Enoch spürte das Gewicht der Armbrust in seiner Hand. Der vertraute Griff, der ihn sonst beruhigte, schien nun schwerer als je zuvor. „Was, wenn ich mich irre? Was, wenn alles, was wir glauben, falsch ist?" Die Gedanken stürmten auf ihn ein, und obwohl er wusste, dass er jetzt keine Zeit hatte zu zögern, war da diese unerschütterliche Unsicherheit, die wie ein kalter, klammerndes Gefühl in seiner Brust lag.

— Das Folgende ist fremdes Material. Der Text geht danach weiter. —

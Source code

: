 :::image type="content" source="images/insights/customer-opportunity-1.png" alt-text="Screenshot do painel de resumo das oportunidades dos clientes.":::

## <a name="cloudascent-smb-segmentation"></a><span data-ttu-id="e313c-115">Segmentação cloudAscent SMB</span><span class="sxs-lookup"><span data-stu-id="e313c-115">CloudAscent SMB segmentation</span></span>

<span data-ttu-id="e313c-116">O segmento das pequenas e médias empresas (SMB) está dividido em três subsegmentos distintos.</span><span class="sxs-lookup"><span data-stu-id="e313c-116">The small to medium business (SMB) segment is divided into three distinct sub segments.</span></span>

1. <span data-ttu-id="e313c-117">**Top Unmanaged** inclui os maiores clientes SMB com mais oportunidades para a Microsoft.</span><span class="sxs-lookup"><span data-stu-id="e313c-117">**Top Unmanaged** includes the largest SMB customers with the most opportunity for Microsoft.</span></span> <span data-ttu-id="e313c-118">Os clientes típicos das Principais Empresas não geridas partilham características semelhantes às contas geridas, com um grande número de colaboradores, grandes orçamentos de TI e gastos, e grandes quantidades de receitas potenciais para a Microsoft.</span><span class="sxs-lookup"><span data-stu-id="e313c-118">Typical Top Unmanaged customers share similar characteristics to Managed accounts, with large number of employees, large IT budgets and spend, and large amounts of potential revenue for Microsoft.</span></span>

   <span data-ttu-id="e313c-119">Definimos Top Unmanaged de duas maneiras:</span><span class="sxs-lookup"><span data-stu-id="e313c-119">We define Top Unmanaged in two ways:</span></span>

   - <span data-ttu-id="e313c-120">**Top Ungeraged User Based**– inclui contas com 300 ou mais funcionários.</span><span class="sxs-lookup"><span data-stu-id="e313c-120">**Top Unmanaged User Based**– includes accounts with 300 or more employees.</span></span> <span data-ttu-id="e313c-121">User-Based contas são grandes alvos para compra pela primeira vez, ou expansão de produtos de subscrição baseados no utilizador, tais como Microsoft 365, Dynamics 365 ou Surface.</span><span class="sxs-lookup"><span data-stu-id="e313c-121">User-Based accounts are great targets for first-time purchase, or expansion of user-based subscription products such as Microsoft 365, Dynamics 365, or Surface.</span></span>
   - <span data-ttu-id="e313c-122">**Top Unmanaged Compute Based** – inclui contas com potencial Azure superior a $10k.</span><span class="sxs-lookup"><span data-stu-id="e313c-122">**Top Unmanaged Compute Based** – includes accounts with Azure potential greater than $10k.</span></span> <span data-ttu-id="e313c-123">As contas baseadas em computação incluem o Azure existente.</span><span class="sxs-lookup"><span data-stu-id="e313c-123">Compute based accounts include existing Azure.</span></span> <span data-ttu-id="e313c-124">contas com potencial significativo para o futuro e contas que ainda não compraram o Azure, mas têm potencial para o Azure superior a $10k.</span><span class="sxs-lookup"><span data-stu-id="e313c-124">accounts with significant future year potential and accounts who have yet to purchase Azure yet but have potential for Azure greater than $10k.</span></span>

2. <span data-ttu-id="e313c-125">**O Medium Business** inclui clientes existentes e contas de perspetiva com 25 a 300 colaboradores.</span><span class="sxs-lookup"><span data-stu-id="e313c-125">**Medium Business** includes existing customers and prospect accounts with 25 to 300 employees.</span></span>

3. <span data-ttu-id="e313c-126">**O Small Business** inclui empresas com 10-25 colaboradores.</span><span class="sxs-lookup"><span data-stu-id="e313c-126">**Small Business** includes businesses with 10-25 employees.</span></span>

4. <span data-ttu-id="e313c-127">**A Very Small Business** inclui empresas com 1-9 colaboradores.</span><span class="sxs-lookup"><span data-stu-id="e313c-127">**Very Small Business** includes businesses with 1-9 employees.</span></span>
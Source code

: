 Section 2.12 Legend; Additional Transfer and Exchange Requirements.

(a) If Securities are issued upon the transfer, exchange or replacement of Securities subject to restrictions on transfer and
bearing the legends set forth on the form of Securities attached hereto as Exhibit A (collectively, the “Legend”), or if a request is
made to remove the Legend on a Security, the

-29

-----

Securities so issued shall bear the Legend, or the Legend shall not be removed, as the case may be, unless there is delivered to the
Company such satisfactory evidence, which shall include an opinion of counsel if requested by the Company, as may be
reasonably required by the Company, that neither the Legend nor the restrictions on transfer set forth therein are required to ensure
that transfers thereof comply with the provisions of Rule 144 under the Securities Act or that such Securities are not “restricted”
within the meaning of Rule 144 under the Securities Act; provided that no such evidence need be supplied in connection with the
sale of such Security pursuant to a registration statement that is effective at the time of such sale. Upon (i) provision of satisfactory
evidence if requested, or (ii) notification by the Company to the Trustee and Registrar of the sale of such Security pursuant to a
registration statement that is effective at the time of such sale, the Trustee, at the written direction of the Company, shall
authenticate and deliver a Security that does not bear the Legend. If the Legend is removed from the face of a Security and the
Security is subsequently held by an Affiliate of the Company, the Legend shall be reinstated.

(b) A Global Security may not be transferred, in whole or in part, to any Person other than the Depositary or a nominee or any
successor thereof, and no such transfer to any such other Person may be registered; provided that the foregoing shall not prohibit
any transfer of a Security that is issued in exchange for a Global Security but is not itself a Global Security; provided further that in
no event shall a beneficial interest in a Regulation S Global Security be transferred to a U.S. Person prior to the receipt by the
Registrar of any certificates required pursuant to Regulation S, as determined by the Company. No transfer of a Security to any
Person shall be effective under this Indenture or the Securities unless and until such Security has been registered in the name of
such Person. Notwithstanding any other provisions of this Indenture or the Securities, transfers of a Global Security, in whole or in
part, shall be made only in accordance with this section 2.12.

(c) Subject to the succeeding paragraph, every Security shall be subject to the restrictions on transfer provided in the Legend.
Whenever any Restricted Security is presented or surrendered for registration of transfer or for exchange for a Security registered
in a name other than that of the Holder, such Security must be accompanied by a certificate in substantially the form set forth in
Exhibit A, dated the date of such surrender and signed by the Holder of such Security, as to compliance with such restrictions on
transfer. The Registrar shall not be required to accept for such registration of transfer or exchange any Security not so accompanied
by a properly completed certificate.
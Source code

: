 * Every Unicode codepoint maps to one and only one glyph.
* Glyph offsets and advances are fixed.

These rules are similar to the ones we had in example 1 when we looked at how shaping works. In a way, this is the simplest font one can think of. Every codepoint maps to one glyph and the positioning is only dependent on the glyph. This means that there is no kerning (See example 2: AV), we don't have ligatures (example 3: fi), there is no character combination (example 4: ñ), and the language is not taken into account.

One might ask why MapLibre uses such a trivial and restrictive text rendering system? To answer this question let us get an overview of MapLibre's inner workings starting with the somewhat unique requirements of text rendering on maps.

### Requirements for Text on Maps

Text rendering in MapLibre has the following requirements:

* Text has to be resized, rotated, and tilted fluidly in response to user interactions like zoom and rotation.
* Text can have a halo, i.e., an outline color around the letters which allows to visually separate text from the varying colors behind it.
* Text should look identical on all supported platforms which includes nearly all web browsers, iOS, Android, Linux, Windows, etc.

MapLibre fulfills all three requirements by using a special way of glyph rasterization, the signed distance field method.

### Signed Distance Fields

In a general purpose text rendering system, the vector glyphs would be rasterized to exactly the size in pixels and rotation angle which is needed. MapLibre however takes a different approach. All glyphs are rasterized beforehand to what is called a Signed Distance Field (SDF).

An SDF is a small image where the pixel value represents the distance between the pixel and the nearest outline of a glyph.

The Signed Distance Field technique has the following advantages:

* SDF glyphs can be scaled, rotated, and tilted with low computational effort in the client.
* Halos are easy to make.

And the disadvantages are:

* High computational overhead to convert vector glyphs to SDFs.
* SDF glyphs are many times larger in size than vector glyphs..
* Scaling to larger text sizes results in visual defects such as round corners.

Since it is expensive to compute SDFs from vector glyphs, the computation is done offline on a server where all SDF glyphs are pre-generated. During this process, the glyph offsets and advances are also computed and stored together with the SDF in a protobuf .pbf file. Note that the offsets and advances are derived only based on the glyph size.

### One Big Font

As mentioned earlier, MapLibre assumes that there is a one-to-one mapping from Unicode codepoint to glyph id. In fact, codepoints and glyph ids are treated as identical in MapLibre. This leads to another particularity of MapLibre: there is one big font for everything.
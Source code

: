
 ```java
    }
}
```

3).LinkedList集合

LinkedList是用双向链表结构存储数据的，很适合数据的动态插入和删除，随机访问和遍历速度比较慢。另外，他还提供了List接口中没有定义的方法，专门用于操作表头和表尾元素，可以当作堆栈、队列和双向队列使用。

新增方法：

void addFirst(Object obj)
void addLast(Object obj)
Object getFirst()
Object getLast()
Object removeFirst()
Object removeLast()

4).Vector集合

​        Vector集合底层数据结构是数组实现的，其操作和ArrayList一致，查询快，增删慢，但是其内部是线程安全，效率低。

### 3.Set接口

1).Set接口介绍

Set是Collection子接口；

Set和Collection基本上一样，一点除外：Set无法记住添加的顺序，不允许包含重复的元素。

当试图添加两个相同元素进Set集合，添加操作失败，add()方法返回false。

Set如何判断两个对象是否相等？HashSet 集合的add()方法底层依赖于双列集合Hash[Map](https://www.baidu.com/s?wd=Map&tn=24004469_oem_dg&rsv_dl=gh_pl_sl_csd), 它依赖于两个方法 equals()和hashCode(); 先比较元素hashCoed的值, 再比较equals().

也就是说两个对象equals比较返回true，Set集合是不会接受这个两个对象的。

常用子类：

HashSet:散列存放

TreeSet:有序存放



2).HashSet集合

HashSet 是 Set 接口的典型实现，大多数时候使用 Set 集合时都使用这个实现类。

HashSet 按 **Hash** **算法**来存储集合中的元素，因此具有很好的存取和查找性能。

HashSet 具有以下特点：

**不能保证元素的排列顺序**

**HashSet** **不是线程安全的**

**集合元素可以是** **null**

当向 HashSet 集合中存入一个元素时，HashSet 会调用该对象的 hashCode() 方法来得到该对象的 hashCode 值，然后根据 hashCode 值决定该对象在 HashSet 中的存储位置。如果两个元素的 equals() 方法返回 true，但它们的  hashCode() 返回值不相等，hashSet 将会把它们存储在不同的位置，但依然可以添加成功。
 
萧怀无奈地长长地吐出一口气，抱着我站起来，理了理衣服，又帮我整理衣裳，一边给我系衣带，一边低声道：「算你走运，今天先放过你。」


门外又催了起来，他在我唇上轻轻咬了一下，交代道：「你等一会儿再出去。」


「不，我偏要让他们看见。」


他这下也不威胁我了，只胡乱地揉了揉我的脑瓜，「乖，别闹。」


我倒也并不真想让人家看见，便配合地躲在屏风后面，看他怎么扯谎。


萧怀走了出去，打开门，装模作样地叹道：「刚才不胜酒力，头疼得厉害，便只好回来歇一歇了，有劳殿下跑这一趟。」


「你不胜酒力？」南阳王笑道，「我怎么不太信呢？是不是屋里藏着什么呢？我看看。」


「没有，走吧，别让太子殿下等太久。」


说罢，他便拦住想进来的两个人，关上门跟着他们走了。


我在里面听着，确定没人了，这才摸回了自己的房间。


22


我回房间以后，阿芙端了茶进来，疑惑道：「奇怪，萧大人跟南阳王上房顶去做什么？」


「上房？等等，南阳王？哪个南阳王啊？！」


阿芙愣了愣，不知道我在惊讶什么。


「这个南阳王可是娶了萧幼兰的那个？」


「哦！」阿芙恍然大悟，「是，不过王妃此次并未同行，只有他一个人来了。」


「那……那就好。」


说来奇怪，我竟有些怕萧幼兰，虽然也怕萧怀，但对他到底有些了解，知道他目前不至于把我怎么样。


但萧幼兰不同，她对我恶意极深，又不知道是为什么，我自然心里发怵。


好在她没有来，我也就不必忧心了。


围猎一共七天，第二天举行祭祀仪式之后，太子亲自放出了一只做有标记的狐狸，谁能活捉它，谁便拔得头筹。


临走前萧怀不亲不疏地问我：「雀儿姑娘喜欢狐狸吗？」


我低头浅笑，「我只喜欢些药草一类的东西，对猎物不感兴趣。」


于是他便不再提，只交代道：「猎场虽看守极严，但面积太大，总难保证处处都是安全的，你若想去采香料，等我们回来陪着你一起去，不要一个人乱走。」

„Enoch, nein!", rief Emma, ihre Stimme klang durchdringend und besorgt, doch Enoch konnte sich nicht auf sie konzentrieren. Ihre Worte waren nur ein Rauschen, das in den Hintergrund trat, als der Kampf zwischen den beiden Jake's weiterging. „Ich muss jetzt richtig handeln. Ich muss alles richtig machen." Sein Blick blieb auf den beiden Männer haften, seine Finger drückten sich fester um den Bogen, als wollten sie sich festhalten an dem, was er zu wissen glaubte. Doch das Zittern in seiner Hand verriet ihn. „Was, wenn ich einen Fehler mache?"
„Ich kann besser schießen als Jake!", rief Enoch schließlich, seine Stimme so fest, dass sie selbst ihn überraschte. „Keiner von euch bewegt sich, bis wir das geklärt haben!" Er versuchte, sich an seine Entschlossenheit zu klammern, doch die Wahrheit war, dass er sich längst nicht mehr sicher war. Die Worte hallten in seinem Kopf wider, wie ein Echo von Zweifeln, die sich festklammerten und nicht loslassen wollten.
„Hört mir zu, bitte! Ich bin Jake. Ich bin in Florida aufgewachsen, und ich träumte immer davon, ein Entdecker zu werden." Der erste Jake sprach wieder, und obwohl seine Stimme fest klang, schwang ein merkwürdiges Zittern mit. „Ich dachte, meine Taten wären bedeutungslos, weil ich nie etwas Besonderes war..." Er brach für einen Moment ab, als würde er über seine eigenen Worte nachdenken, als würde das Geständnis seiner Schwächen ihn angreifen. Enoch konnte nicht anders, als zu blinzeln, als die Worte so fremd, so abwegig klangen. Er kannte Jake, hatte ihn nie so sprechen hören. „Das war nicht er. Das war nie er", dachte Enoch verzweifelt, doch das Unbehagen blieb.